For the first time in a year, Mexican school children returned to classrooms Monday — at least in the southern state of Campeche.
Campeche, on Mexico s Gulf coast, has been the state least affected by the pandemic in Mexico, and it was the first to get its teachers vaccinated.
Grade-school students in Campeche are the first, and so far the only, students in Mexico’s 32 states to return to classrooms. However, vaccinations for teachers in five more states with relatively low levels of coronavirus cases are scheduled to start Tuesday.
While it may have been good to get back to school, the scene in Campache was different from before: Students were allowed back in small groups to maintain social distancing, and they wore face masks and plastic face shields.

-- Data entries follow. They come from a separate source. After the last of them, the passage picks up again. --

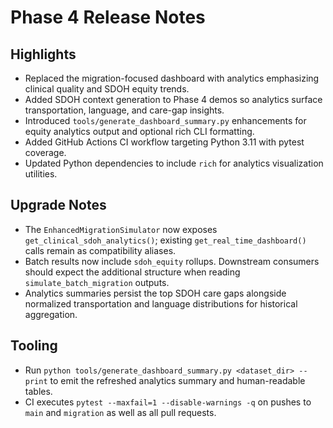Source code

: # Phase 4 Release Notes

## Highlights
- Replaced the migration-focused dashboard with analytics emphasizing clinical quality and SDOH equity trends.
- Added SDOH context generation to Phase 4 demos so analytics surface transportation, language, and care-gap insights.
- Introduced `tools/generate_dashboard_summary.py` enhancements for equity analytics output and optional rich CLI formatting.
- Added GitHub Actions CI workflow targeting Python 3.11 with pytest coverage.
- Updated Python dependencies to include `rich` for analytics visualization utilities.

## Upgrade Notes
- The `EnhancedMigrationSimulator` now exposes `get_clinical_sdoh_analytics()`; existing `get_real_time_dashboard()` calls remain as compatibility aliases.
- Batch results now include `sdoh_equity` rollups. Downstream consumers should expect the additional structure when reading `simulate_batch_migration` outputs.
- Analytics summaries persist the top SDOH care gaps alongside normalized transportation and language distributions for historical aggregation.

## Tooling
- Run `python tools/generate_dashboard_summary.py <dataset_dir> --print` to emit the refreshed analytics summary and human-readable tables.
- CI executes `pytest --maxfail=1 --disable-warnings -q` on pushes to `main` and `migration` as well as all pull requests.
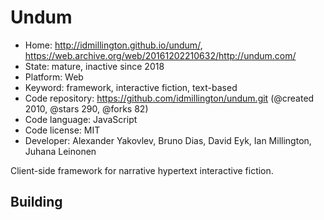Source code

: # Undum

- Home: http://idmillington.github.io/undum/, https://web.archive.org/web/20161202210632/http://undum.com/
- State: mature, inactive since 2018
- Platform: Web
- Keyword: framework, interactive fiction, text-based
- Code repository: https://github.com/idmillington/undum.git (@created 2010, @stars 290, @forks 82)
- Code language: JavaScript
- Code license: MIT
- Developer: Alexander Yakovlev, Bruno Dias, David Eyk, Ian Millington, Juhana Leinonen

Client-side framework for narrative hypertext interactive fiction.

## Building

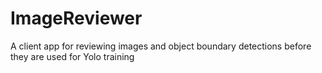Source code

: # ImageReviewer
A client app for reviewing images and object boundary detections before they are used for Yolo training
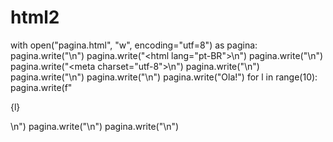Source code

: # html2

with open("pagina.html", "w", encoding="utf=8") as pagina:
    pagina.write("<!DOCTYPE html>\n")
    pagina.write("<html lang=\"pt-BR\">\n")
    pagina.write("<head>\n")
    pagina.write("<meta charset=\"utf-8\">\n")
    pagina.write("<title>Título da Página</title>\n")
    pagina.write("</head>\n")
    pagina.write("<body>\n")
    pagina.write("Ola!")
    for l in range(10):
        pagina.write(f"<p>{l}</p>\n")
    pagina.write("</body>\n")
    pagina.write("</html>\n")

Jacinto Javier Uc Ordoñez teaches fourth to sixth grade, and also serves as the director, at the Valentín Gomez Farías primary school in the Maya village of Monte Bello. Instead of welcoming his classes back all at one time, on Monday he saw his fourth-graders three at a time for briefer 1 1/2- or 2-hour sessions.
“I feel happy to go back to school, to see my teacher, to see my classmates,” said fourth-grader Jade Sarahi Chan Puc, 10. She was also enthused because the school is one of the only places in the village with internet.
Mexico has faced unique challenges in trying to keep students up to date with schoolwork during the pandemic, Many students do not have computers or internet access at home.
“Here in Monte Bello, there is no internet, the signal doesn't reach here, there is nothing,” Uc Ordoñez said, noting that throughout the pandemic, he and other teachers personally delivered each student's homework to their homes.
Jade Sarahi's mother, Hermelinda Puc Kuk, is also happy classes are starting again. As for many parents all over the world, distance learning has been difficult, with some special challenges in their village.
“The homework will be easier, because you had to find time to help her,” said Puc Kuk. “The teacher can help her better.”
Mexico has suffered almost 212,500 test-confirmed deaths from COVID-19, but because the country does so little testing, authorities acknowledge the real toll is over 330,000.